§ **ASSIGNMENT**
One range is to be output from the listing below, exactly as written: the line with "- Sets an exceptional" to the line with "- Experience aligning", both kept.

========================================================================

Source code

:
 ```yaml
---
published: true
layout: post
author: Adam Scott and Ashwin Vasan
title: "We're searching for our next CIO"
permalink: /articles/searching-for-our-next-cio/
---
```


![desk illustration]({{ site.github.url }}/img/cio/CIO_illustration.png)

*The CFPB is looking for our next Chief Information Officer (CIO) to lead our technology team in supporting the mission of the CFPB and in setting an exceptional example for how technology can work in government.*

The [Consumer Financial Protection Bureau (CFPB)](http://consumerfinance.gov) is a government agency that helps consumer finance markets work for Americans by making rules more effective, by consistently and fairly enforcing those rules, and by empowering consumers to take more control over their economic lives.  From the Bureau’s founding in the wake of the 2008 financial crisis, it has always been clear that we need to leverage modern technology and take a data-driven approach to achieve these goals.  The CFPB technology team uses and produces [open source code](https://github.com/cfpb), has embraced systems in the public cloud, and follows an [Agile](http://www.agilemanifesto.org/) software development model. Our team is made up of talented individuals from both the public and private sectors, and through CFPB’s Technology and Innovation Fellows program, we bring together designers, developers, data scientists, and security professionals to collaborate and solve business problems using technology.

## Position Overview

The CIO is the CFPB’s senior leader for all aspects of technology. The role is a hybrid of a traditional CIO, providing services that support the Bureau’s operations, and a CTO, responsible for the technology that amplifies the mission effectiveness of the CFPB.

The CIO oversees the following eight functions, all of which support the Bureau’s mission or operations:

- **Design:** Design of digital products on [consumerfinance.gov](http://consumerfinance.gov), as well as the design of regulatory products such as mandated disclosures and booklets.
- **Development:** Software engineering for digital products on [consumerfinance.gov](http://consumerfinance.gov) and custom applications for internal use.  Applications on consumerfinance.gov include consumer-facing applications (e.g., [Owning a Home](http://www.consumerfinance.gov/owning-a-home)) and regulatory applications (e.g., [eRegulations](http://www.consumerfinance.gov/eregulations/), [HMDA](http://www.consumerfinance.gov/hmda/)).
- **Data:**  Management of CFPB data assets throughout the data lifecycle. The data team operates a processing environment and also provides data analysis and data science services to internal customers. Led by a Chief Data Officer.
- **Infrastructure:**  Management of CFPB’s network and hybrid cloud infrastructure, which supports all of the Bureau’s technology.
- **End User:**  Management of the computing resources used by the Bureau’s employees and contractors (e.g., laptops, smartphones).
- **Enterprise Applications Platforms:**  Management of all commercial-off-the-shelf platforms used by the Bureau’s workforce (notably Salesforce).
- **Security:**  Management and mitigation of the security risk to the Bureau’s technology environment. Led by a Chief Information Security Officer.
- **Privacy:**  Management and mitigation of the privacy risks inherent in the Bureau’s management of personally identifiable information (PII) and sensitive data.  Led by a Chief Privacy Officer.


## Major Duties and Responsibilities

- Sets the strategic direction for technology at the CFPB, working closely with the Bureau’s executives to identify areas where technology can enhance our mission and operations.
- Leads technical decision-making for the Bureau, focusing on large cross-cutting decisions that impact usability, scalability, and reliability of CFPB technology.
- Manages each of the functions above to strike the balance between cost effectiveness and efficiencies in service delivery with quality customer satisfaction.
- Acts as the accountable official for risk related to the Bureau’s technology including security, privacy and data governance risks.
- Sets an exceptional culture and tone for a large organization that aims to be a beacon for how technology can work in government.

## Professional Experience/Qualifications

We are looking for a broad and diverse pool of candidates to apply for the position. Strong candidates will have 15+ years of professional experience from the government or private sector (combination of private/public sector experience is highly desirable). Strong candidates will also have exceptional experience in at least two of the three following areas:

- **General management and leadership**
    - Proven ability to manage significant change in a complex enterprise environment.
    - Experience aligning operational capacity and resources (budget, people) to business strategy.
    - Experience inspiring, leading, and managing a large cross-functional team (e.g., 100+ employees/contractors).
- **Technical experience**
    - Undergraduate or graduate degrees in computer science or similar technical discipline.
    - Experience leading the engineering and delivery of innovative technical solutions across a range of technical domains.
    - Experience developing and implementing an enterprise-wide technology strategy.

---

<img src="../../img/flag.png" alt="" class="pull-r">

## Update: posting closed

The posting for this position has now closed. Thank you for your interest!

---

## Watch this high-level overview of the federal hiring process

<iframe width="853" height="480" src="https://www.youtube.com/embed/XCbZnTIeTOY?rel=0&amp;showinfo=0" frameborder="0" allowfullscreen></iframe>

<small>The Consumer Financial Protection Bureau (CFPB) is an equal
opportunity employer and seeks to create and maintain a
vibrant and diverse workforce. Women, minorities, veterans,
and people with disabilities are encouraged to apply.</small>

========================================================================

§ **OUTPUT OF THE EXERCISE**
- Sets an exceptional culture and tone for a large organization that aims to be a beacon for how technology can work in government.

## Professional Experience/Qualifications

We are looking for a broad and diverse pool of candidates to apply for the position. Strong candidates will have 15+ years of professional experience from the government or private sector (combination of private/public sector experience is highly desirable). Strong candidates will also have exceptional experience in at least two of the three following areas:

- **General management and leadership**
    - Proven ability to manage significant change in a complex enterprise environment.
    - Experience aligning operational capacity and resources (budget, people) to business strategy.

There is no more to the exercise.